Supplied entries:

┌────────

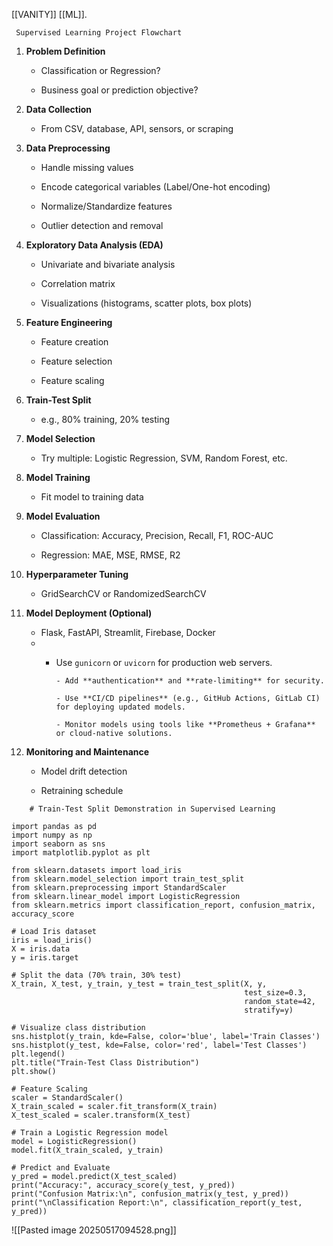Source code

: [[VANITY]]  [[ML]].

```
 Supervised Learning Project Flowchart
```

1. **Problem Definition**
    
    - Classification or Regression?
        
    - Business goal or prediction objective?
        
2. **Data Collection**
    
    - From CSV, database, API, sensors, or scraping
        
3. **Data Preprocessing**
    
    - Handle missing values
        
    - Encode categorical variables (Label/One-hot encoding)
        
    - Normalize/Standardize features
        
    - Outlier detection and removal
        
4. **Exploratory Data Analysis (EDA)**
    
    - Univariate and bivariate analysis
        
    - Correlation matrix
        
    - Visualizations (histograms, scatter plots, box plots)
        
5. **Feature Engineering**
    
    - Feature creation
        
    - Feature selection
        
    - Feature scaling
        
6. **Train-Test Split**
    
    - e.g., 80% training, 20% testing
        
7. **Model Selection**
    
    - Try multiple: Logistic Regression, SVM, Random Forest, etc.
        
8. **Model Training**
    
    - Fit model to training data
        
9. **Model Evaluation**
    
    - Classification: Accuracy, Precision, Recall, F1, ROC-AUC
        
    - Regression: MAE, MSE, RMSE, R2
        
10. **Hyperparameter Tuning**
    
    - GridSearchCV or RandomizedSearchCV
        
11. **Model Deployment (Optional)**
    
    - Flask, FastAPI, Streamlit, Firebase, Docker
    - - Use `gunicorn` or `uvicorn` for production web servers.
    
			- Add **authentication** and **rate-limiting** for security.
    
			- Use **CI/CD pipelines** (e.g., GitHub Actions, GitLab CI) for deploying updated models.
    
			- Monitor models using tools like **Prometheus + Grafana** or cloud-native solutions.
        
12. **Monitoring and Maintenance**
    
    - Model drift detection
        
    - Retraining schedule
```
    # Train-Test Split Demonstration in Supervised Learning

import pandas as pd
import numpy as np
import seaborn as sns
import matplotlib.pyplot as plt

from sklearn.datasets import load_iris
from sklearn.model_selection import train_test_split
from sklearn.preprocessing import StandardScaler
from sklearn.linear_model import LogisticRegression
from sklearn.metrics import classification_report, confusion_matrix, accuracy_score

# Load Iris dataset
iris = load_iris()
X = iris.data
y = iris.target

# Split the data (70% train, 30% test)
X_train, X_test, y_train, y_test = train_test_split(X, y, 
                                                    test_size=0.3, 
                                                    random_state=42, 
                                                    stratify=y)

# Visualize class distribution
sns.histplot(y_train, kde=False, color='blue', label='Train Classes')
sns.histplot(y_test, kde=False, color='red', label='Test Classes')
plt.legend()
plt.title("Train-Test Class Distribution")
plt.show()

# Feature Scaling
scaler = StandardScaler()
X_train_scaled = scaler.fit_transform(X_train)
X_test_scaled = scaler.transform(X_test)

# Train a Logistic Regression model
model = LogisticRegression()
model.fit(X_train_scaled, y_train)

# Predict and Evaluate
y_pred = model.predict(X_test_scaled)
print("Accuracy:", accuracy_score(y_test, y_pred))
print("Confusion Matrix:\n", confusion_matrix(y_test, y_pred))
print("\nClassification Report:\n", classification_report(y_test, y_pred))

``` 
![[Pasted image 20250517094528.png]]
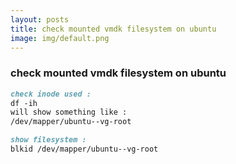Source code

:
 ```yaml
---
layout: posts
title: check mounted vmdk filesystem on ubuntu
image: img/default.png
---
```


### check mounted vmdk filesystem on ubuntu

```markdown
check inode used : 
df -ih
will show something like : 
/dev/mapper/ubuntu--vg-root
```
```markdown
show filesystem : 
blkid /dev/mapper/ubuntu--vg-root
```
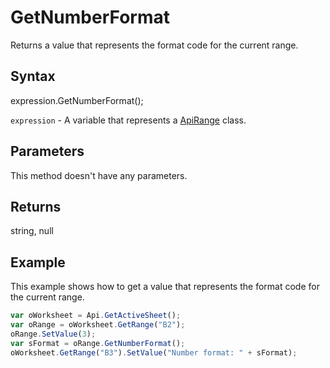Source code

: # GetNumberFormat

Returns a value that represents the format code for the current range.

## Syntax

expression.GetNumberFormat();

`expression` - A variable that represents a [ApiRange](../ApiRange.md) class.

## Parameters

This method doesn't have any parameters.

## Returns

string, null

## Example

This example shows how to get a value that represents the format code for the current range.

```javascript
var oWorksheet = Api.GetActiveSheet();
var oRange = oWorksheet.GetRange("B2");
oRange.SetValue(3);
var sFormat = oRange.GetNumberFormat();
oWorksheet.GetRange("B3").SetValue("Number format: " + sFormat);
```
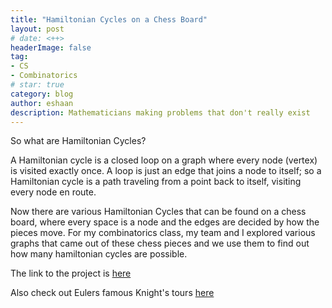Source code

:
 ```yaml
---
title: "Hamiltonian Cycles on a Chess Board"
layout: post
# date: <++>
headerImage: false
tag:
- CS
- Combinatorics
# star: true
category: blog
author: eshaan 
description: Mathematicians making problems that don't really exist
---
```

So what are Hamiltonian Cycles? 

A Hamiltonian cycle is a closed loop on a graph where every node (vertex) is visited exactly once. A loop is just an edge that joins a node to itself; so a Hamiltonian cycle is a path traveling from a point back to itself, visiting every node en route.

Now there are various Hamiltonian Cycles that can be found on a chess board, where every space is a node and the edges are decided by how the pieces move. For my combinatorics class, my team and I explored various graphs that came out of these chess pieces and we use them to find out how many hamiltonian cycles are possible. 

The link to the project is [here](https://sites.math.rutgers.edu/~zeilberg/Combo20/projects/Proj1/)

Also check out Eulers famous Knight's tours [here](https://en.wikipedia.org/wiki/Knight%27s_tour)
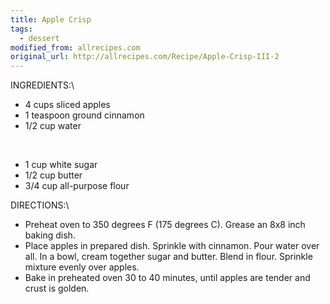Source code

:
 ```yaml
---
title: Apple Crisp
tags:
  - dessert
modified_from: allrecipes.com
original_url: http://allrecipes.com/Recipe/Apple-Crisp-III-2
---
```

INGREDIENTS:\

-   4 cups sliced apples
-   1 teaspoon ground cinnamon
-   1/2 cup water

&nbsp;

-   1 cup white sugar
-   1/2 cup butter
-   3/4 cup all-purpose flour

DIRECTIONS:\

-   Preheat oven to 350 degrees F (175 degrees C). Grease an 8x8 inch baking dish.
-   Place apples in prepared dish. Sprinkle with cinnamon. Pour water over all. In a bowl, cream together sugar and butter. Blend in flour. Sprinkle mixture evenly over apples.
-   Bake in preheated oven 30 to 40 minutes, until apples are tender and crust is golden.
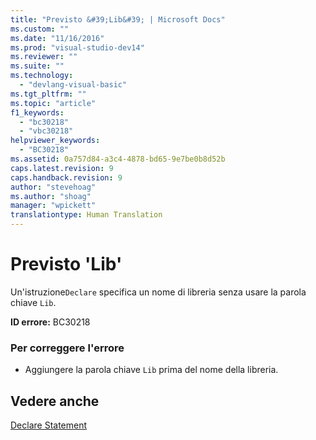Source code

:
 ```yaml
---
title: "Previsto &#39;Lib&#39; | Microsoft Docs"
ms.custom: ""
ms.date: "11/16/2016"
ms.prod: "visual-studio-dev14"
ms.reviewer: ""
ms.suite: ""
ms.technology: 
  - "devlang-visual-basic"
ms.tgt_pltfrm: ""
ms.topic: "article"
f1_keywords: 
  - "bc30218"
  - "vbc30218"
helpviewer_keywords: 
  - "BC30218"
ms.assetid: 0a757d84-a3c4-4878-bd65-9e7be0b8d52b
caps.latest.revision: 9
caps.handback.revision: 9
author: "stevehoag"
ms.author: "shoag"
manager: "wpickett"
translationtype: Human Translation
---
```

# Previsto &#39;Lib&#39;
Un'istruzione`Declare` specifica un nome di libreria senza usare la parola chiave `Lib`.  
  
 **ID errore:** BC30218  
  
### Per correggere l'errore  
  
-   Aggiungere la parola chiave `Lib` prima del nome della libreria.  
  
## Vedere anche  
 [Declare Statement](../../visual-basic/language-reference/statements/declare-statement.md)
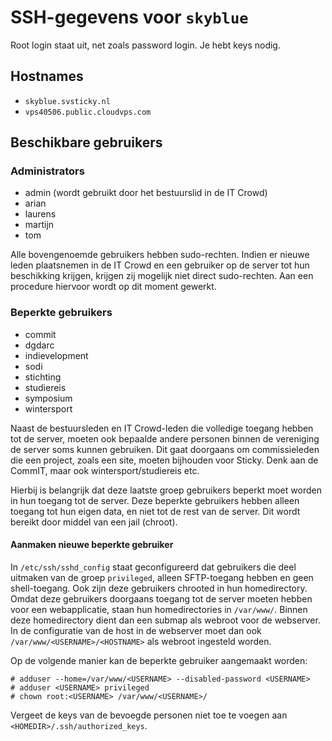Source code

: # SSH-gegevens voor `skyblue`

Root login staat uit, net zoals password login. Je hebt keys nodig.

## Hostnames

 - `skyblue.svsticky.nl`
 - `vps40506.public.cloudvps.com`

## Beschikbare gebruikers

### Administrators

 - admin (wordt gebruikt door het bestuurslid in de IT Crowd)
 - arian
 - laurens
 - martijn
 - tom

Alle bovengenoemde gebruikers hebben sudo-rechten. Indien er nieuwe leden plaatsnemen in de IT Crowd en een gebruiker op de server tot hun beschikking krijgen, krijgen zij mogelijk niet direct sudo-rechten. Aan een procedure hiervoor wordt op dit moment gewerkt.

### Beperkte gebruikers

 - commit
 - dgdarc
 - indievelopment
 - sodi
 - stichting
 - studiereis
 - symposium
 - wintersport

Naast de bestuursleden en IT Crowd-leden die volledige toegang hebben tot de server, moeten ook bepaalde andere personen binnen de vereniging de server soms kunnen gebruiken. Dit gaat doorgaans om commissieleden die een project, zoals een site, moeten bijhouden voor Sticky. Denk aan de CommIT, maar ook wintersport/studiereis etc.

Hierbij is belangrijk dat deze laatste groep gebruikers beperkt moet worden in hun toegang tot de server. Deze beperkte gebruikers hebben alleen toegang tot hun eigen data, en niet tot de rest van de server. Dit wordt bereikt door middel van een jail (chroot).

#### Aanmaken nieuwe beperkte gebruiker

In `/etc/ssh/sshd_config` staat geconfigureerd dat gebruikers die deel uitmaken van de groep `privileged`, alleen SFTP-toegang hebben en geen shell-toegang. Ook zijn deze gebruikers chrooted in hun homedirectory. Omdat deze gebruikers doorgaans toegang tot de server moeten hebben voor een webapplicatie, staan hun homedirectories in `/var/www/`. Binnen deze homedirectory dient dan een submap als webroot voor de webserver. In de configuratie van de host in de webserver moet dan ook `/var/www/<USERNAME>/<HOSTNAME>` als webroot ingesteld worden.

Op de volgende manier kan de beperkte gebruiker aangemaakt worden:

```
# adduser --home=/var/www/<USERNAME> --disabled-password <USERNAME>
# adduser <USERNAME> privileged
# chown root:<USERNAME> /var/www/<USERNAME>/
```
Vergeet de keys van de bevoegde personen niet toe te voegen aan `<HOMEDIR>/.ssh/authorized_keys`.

└────────

How to complete this task: In the listing above, find the line with "This method doesn't have any parameters." and the line with "inch baking dish.". Output both, plus every line between them, and no pictures.

Your response:
This method doesn't have any parameters.

## Returns

string, null

## Example

This example shows how to get a value that represents the format code for the current range.

```javascript
var oWorksheet = Api.GetActiveSheet();
var oRange = oWorksheet.GetRange("B2");
oRange.SetValue(3);
var sFormat = oRange.GetNumberFormat();
oWorksheet.GetRange("B3").SetValue("Number format: " + sFormat);
```
Source code

:
 ```yaml
---
title: "Hamiltonian Cycles on a Chess Board"
layout: post
# date: <++>
headerImage: false
tag:
- CS
- Combinatorics
# star: true
category: blog
author: eshaan 
description: Mathematicians making problems that don't really exist
---
```

So what are Hamiltonian Cycles? 

A Hamiltonian cycle is a closed loop on a graph where every node (vertex) is visited exactly once. A loop is just an edge that joins a node to itself; so a Hamiltonian cycle is a path traveling from a point back to itself, visiting every node en route.

Now there are various Hamiltonian Cycles that can be found on a chess board, where every space is a node and the edges are decided by how the pieces move. For my combinatorics class, my team and I explored various graphs that came out of these chess pieces and we use them to find out how many hamiltonian cycles are possible. 

The link to the project is [here](https://sites.math.rutgers.edu/~zeilberg/Combo20/projects/Proj1/)

Also check out Eulers famous Knight's tours [here](https://en.wikipedia.org/wiki/Knight%27s_tour)
Source code

:
 ```yaml
---
title: Apple Crisp
tags:
  - dessert
modified_from: allrecipes.com
original_url: http://allrecipes.com/Recipe/Apple-Crisp-III-2
---
```

INGREDIENTS:\

-   4 cups sliced apples
-   1 teaspoon ground cinnamon
-   1/2 cup water

&nbsp;

-   1 cup white sugar
-   1/2 cup butter
-   3/4 cup all-purpose flour

DIRECTIONS:\

-   Preheat oven to 350 degrees F (175 degrees C). Grease an 8x8 inch baking dish.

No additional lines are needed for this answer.